Same here. One was on purpose, I just didn't know there was a rule against it, and one was purely by accident.


----------



## vel (Jun 25, 2016)

Never, I'm a good kid, promise. I don't think I ever had an infraction, I try to stay inside the rules.


----------



## Nightmares (Jun 26, 2016)

//pats snoozit 

I literally just got unbanned this morning rip


----------



## ZebraQueen (Jun 26, 2016)

I have never been banned so I'm all good


----------



## Aetherinne (Jun 26, 2016)

On TBT, no, hopefully it'll stay that way.


----------



## SolaireOfAstora (Jun 26, 2016)

Nope!

(I think)


----------



## Taj (Jun 26, 2016)

Theres a rumor why Jeremy got banned. Maybe why he never posts


----------



## Sicatiff (Jun 27, 2016)

neester14 said:


> Theres a rumor why Jeremy got banned. Maybe why he never posts



Wat? Why would they ban an admin? Did they really ban him?


----------



## Yeosin (Jun 27, 2016)

Does the ban have to apply on to this site or any site?

If any site/game -- Yes.
If TBT -- No.


----------



## D3athsdoppelganger (Jun 27, 2016)

I have the right to not answer this question lmao xD


----------



## fosterfarms (Jun 27, 2016)

[sub]i haven't been banned (fortunately) but i have gotten an infraction.[/sub]


----------



## N e s s (Jun 27, 2016)

well this is ironic, the OP was banned themselves.


----------



## Peter (Jun 27, 2016)

neester14 said:


> Theres a rumor why Jeremy got banned. Maybe why he never posts





Sicatiff said:


> Wat? Why would they ban an admin? Did they really ban him?

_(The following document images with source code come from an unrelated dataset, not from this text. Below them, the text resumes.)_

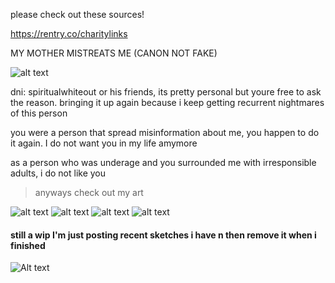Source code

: please check out these sources!

https://rentry.co/charitylinks

MY MOTHER MISTREATS ME (CANON NOT FAKE)

![alt text](https://files.catbox.moe/h9epxr.png)

dni:
spiritualwhiteout or his friends, its pretty personal but youre free to ask the reason. bringing it up again because i keep getting recurrent nightmares of this person

you were a person that spread misinformation about me, you happen to do it again. I do not want you in my life amymore

as a person who was underage and you surrounded me with irresponsible adults, i do not like you

> anyways check out my art

![alt text](https://files.catbox.moe/p3im38.png)
![alt text](https://files.catbox.moe/mzysu8.png)
![alt text](https://files.catbox.moe/d80ahu.jpg)
![alt text](https://files.catbox.moe/n75jco.png)
#### still a wip I'm just posting recent sketches i have n then remove it when i finished
![Alt text](https://files.catbox.moe/ztam00.jpg)
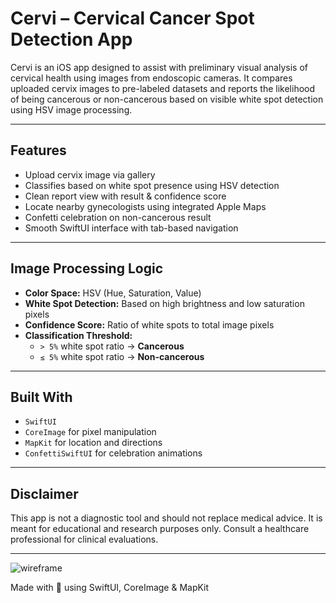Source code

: # Cervi – Cervical Cancer Spot Detection App

Cervi is an iOS app designed to assist with preliminary visual analysis of cervical health using images from endoscopic cameras. It compares uploaded cervix images to pre-labeled datasets and reports the likelihood of being cancerous or non-cancerous based on visible white spot detection using HSV image processing.

---

## Features

- Upload cervix image via gallery
- Classifies based on white spot presence using HSV detection
- Clean report view with result & confidence score
- Locate nearby gynecologists using integrated Apple Maps
- Confetti celebration on non-cancerous result
- Smooth SwiftUI interface with tab-based navigation

---

## Image Processing Logic

- **Color Space:** HSV (Hue, Saturation, Value)
- **White Spot Detection:** Based on high brightness and low saturation pixels
- **Confidence Score:** Ratio of white spots to total image pixels
- **Classification Threshold:**
  - `> 5%` white spot ratio → **Cancerous**
  - `≤ 5%` white spot ratio → **Non-cancerous**

---

## Built With

- `SwiftUI`
- `CoreImage` for pixel manipulation
- `MapKit` for location and directions
- `ConfettiSwiftUI` for celebration animations

---

## Disclaimer
This app is not a diagnostic tool and should not replace medical advice. It is meant for educational and research purposes only. Consult a healthcare professional for clinical evaluations.

---

![wireframe](https://github.com/user-attachments/assets/16b3ebff-3ef2-4362-aa35-a63d93634581)

Made with 💙 using SwiftUI, CoreImage & MapKit

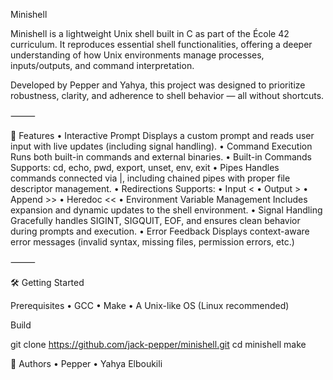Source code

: Minishell

Minishell is a lightweight Unix shell built in C as part of the École 42 curriculum. It reproduces essential shell functionalities, offering a deeper understanding of how Unix environments manage processes, inputs/outputs, and command interpretation.

Developed by Pepper and Yahya, this project was designed to prioritize robustness, clarity, and adherence to shell behavior — all without shortcuts.

⸻

🚀 Features
	•	Interactive Prompt
Displays a custom prompt and reads user input with live updates (including signal handling).
	•	Command Execution
Runs both built-in commands and external binaries.
	•	Built-in Commands
Supports:
cd, echo, pwd, export, unset, env, exit
	•	Pipes
Handles commands connected via |, including chained pipes with proper file descriptor management.
	•	Redirections
Supports:
	•	Input <
	•	Output >
	•	Append >>
	•	Heredoc <<
	•	Environment Variable Management
Includes expansion and dynamic updates to the shell environment.
	•	Signal Handling
Gracefully handles SIGINT, SIGQUIT, EOF, and ensures clean behavior during prompts and execution.
	•	Error Feedback
Displays context-aware error messages (invalid syntax, missing files, permission errors, etc.)

⸻

🛠 Getting Started

Prerequisites
	•	GCC
	•	Make
	•	A Unix-like OS (Linux recommended)

 Build

 git clone https://github.com/jack-pepper/minishell.git
cd minishell
make

👥 Authors
	•	Pepper
	•	Yahya Elboukili

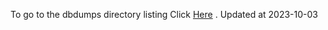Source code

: To go to the dbdumps directory listing Click [Here](https://ipfs.io/ipfs/bafkreidgfw4zobi322hemi6vl4bddsxkx7nuerrz6qcu3466stbqjohti4) . Updated at 2023-10-03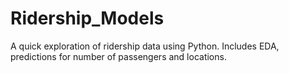 # Ridership_Models
A quick exploration of ridership data using Python. Includes EDA, predictions for number of passengers and locations.
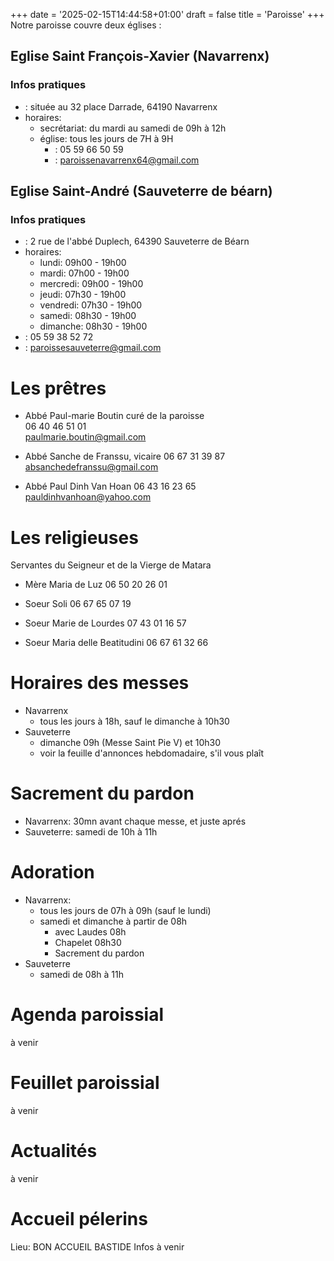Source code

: +++
date = '2025-02-15T14:44:58+01:00'
draft = false
title = 'Paroisse'
+++
Notre paroisse couvre deux églises : 

## Eglise Saint François-Xavier (Navarrenx)
### Infos pratiques

- <i class="fa-solid fa-crosshairs"></i>: située au 32 place Darrade, 64190 Navarrenx
- horaires:
  - secrétariat: du mardi au samedi de 09h à 12h
  - église: tous les jours de 7H à 9H
    - <i class="fa fa-phone"></i>: 05 59 66 50 59
    - <i class="fa-solid fa-envelope"></i>: paroissenavarrenx64@gmail.com

## Eglise Saint-André (Sauveterre de béarn)
### Infos pratiques

- <i class="fa-solid fa-location-crosshairs"></i>: 2 rue de l'abbé Duplech, 64390 Sauveterre de Béarn
- horaires:
  - lundi: 09h00 - 19h00
  - mardi: 07h00 - 19h00
  - mercredi: 09h00 - 19h00
  - jeudi: 07h30 - 19h00
  - vendredi: 07h30 - 19h00
  - samedi: 08h30 - 19h00
  - dimanche: 08h30 - 19h00
- <i class="fa fa-phone"></i>: 05 59 38 52 72
- <i class="fa-solid fa-envelope"></i>: paroissesauveterre@gmail.com

# Les prêtres

- Abbé Paul-marie Boutin
  curé de la paroisse\
  <i class="fa fa-phone"></i> 06 40 46 51 01\
  <i class="fa-solid fa-envelope"></i> paulmarie.boutin@gmail.com

- Abbé Sanche de Franssu, vicaire
  <i class="fa fa-phone"></i> 06 67 31 39 87\
  <i class="fa-solid fa-envelope"></i>absanchedefranssu@gmail.com

- Abbé Paul Dinh Van Hoan
  <i class="fa fa-phone"></i> 06 43 16 23 65\
  <i class="fa-solid fa-envelope"></i>pauldinhvanhoan@yahoo.com

# Les religieuses
Servantes du Seigneur et de la Vierge de Matara

- Mère Maria de Luz
  <i class="fa fa-phone"></i> 06 50 20 26 01

- Soeur Soli
  <i class="fa fa-phone"></i> 06 67 65 07 19

- Soeur Marie de Lourdes
  <i class="fa fa-phone"></i> 07 43 01 16 57

- Soeur Maria delle Beatitudini
  <i class="fa fa-phone"></i> 06 67 61 32 66

# Horaires des messes
- Navarrenx
  - tous les jours à 18h, sauf le dimanche à 10h30
- Sauveterre
  - dimanche 09h (Messe Saint Pie V) et 10h30
  - voir la feuille d'annonces hebdomadaire, s'il vous plaît

# Sacrement du pardon
- Navarrenx: 30mn avant chaque messe, et juste aprés
- Sauveterre: samedi de 10h à 11h

# Adoration
- Navarrenx: 
  - tous les jours de 07h à 09h (sauf le lundi)
  - samedi et dimanche à partir de 08h
    - avec Laudes 08h
    - Chapelet 08h30
    - Sacrement du pardon
- Sauveterre
  - samedi de 08h à 11h

# Agenda paroissial
à venir

# Feuillet paroissial
à venir

# Actualités
à venir

# Accueil pélerins
Lieu: BON ACCUEIL BASTIDE
Infos à venir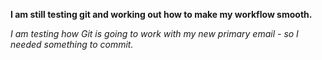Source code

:

__I am still testing git and working out how to make my workflow smooth.__ 

*I am testing how Git is going to work with my new primary email - so I needed something to commit.*
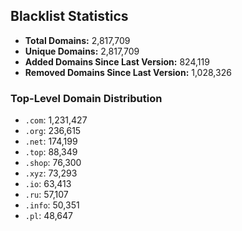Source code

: ## Blacklist Statistics

- **Total Domains:** 2,817,709
- **Unique Domains:** 2,817,709
- **Added Domains Since Last Version:** 824,119
- **Removed Domains Since Last Version:** 1,028,326

### Top-Level Domain Distribution

-  `.com`: 1,231,427
-  `.org`: 236,615
-  `.net`: 174,199
-  `.top`: 88,349
-  `.shop`: 76,300
-  `.xyz`: 73,293
-  `.io`: 63,413
-  `.ru`: 57,107
-  `.info`: 50,351
-  `.pl`: 48,647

Jeremy's sig was too big so he banned himself 

but nope, never been banned before!


----------



## Trent the Paladin (Jun 27, 2016)

I was banned once because I told Gallows Monster Hunter was an awful game. (It is, please love yourself)


----------



## Hopeless Opus (Jun 27, 2016)

I've only gotten banned once on a different forum... when I was 12. lol


----------



## PoizonMushro0m (Jun 27, 2016)

Never been banned nor have I had an infraction.


----------



## visibleghost (Jun 27, 2016)

nope, never. i have gotten two infractions tho


----------



## Becca617 (Jun 27, 2016)

No, thankfully. I've had 2 or 3 infractions though.


----------



## namiieco (Jun 28, 2016)

No, but I've had 2 infractions, mainly because I didn't read... the... rules...


----------



## Goldenapple (Jun 28, 2016)

Bone Baby said:


> I got an infraction once for post quality. I posted a face...



Sameeeeeeeeeeee xD


----------



## Mints (Jun 28, 2016)

Haha, no not so far, and hopefully not any soon.


----------



## Mega_Cabbage (Jun 28, 2016)

I'm surprised that I haven't been banned or at least received an infraction with how sharp my tongue is.


----------



## GalacticGhost (Jun 29, 2016)

nah, i haven't been banned. i've had one warning/infraction but that's it.


----------



## Katattacc (Jun 29, 2016)

Nope I haven't. I've had a couple of questionable posts where I wasn't sure if i should post the thing but It seems to have worked out lol. I usually try to make sure what I am posting is all age friendly....


----------



## SensaiGallade (Jun 29, 2016)

Nope. No infraction or ban before.


----------



## Captain Crazy Chicken (Jun 29, 2016)

I have more than 3 Infractions, mostly regarding simple one-word posts that I have no idea don't make the post great.

Somehow, I'm not banned.


----------



## ZetaFunction (Jun 30, 2016)

I've never received any infractions or bans on other sites, but here on TBT, I have.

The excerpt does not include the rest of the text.